FOCUS ON HEALTH
Reducing the risk of DVT
By Kim Jackson
The holiday season is here and we are planning trips to far off lands or resorts close to home. But it’s important to be aware of hidden dangers whether going by plane, train or automobile. Over the last few years the risk of Deep Vein Thrombosis (DVT) has come into the spotlight. But what exactly is a DVT? Who is at risk? What are the symptoms? And, of course, what can we do to minimise the risk?

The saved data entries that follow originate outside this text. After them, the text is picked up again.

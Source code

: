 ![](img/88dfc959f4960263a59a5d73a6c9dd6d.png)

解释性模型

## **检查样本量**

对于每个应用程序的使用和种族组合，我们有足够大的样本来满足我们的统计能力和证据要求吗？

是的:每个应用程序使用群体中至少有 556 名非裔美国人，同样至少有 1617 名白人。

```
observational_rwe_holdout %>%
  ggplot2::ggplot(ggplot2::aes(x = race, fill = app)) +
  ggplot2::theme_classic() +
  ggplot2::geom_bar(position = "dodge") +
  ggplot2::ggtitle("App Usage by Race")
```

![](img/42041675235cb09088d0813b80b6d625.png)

A DVT is a blood clot deep within the veins and has been identified as a risk to people travelling by air. But actually anybody travelling for more than four hours is at risk. So whether you choose to go by sea, air, road or rail, be aware that there are steps you need to take to stay safe. The clot forms because of inactivity and can block the flow of blood. Quite often a blood clot will dissolve on its own with no symptoms but for some treatment may be needed to avoid serious complications. Although the risk of developing a DVT is small, it is still a possibility and there are risk factors and certain people are more susceptible such as:
- People who are over the age of 40
- People who are overweight
- People who smoke
- Those who have had recent surgery or injury – especially those who have spent time immobilised
- People on blood thinning medication
- Those using the contraceptive pill or Hormone Replacement Therapy (HRT)

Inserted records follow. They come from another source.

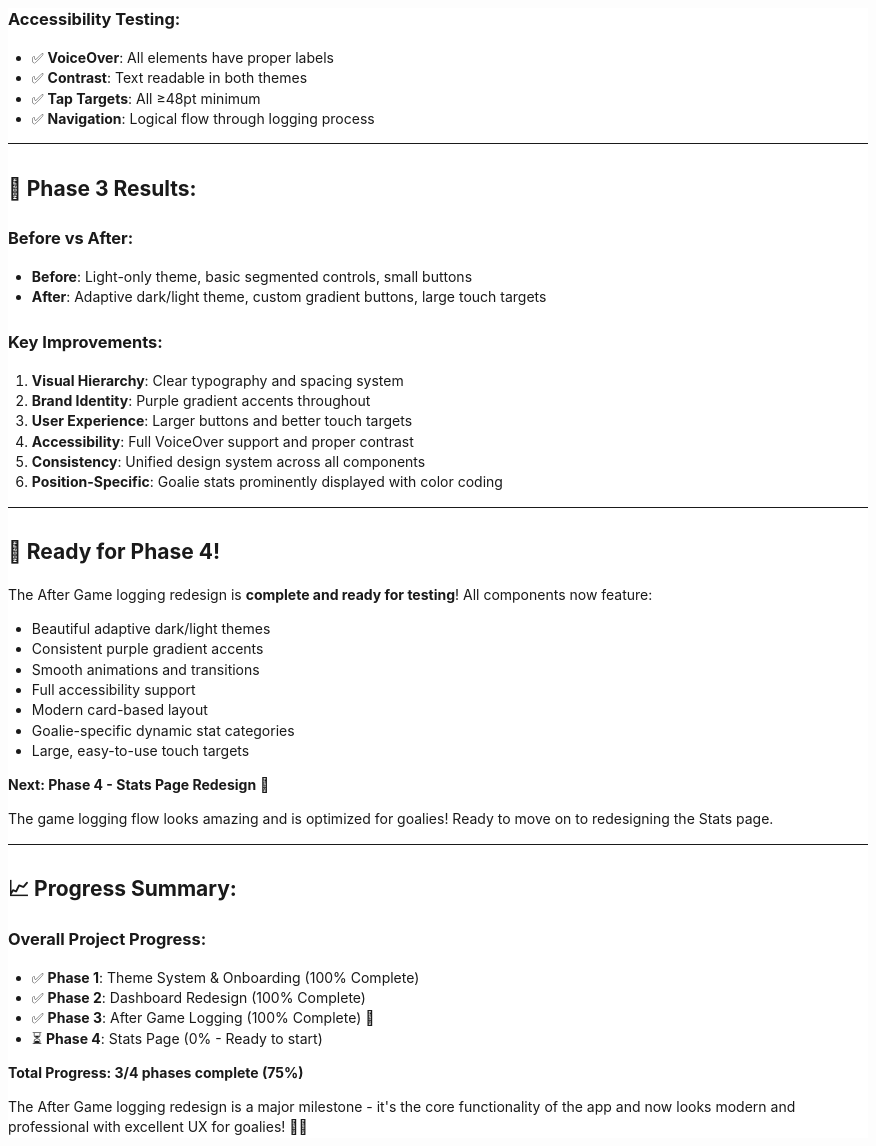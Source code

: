 ### **Accessibility Testing:**
- ✅ **VoiceOver**: All elements have proper labels
- ✅ **Contrast**: Text readable in both themes
- ✅ **Tap Targets**: All ≥48pt minimum
- ✅ **Navigation**: Logical flow through logging process

---

## 🎯 **Phase 3 Results:**

### **Before vs After:**
- **Before**: Light-only theme, basic segmented controls, small buttons
- **After**: Adaptive dark/light theme, custom gradient buttons, large touch targets

### **Key Improvements:**
1. **Visual Hierarchy**: Clear typography and spacing system
2. **Brand Identity**: Purple gradient accents throughout
3. **User Experience**: Larger buttons and better touch targets
4. **Accessibility**: Full VoiceOver support and proper contrast
5. **Consistency**: Unified design system across all components
6. **Position-Specific**: Goalie stats prominently displayed with color coding

---

## 🚀 **Ready for Phase 4!**

The After Game logging redesign is **complete and ready for testing**! All components now feature:
- Beautiful adaptive dark/light themes
- Consistent purple gradient accents
- Smooth animations and transitions
- Full accessibility support
- Modern card-based layout
- Goalie-specific dynamic stat categories
- Large, easy-to-use touch targets

**Next: Phase 4 - Stats Page Redesign** 🎯

The game logging flow looks amazing and is optimized for goalies! Ready to move on to redesigning the Stats page.

---

## 📈 **Progress Summary:**

### **Overall Project Progress:**
- ✅ **Phase 1**: Theme System & Onboarding (100% Complete)
- ✅ **Phase 2**: Dashboard Redesign (100% Complete)
- ✅ **Phase 3**: After Game Logging (100% Complete) 🎉
- ⏳ **Phase 4**: Stats Page (0% - Ready to start)

**Total Progress: 3/4 phases complete (75%)**

The After Game logging redesign is a major milestone - it's the core functionality of the app and now looks modern and professional with excellent UX for goalies! 🏒✨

- Pregnant women or those who have given birth within six weeks of travel
- People with limited or restricted mobility
- People with previous episodes of DVT or family history
- People with varicose veins
Most people do not even realise they have a DVT and often it resolves without any signs or symptoms. However, the following are signs you should look out for:
- Swelling of the arm or leg on one side
- A Cramping feeling in the muscles of the calf
- Unexplained pain or tenderness in the foot or leg
- Red or bluish tinged skin that is warm to the touch and inflamed
One of the more serious symptoms of a DVT is a pulmonary embolism (PE) and it can occur even if you have not had any signs or symptoms of a DVT. If part of the clot travels through the blood stream to the lungs, it can be life-threatening. The symptoms of a PE include:
- Difficulty breathing
- Profuse and unexplained sweating
- Increased or irregular heartbeat
- Unexplained chest pain or discomfort, which gets worse when breathing deep, sneezing or coughing
- Feeling anxious and agitated
- Coughing up blood
- Feeling light-headed, or faint
If you think you may be at risk, speak to your doctor before you travel. However, t there are things that you can do to reduce the risk. Remember, anyone can develop a DVT and prevention is always better than cure:
- If driving, take regular breaks, get out of the car and walk around.
- If on a plane or train, stand up and walk around
- Wear compression socks
Exercise is one way to minimise the risk. The exercises below should be repeated 10 times at least every hour.
- Ankle pumps – While sitting, move your ankles up and down.
- Ankle circles – Make circles with your ankles, first clockwise and then anti-clockwise.
- Leg Raises – If you have room, straighten and bend your knee.
- Hip flexion – These are great to do, especially if you don’t have space. In sitting, imagine you are marching on the spot.
- Shoulder rolls – Roll your shoulders forward and backwards and then shrug up to the ears.
- Stretch – When you are up and walking about, stretch your legs. Stretch those quads – standing on one leg, bring your heel up to your butt. Now for the hamstrings – stretch one leg in front of you, keeping it straight. Bend your back leg and lean forward until you feel the stretch at the back of your leg. And finally, the calf muscles. Standing up tall, place one leg behind you – keeping the back leg straight bend the front knee until you feel a stretch in your calf. Hold all of these stretches for 10 seconds and repeat on both legs.
Safe travels, have fun and don’t forget to send me a postcard.
(Kim Jackson is a physiotherapist who specializes in musculoskeletal pain and dysfunction, including back pain and sciatica, stroke and other neuro conditions as well as sports physiotherapy. She works at Bayside Therapy Services in Rodney Bay, St. Lucia.)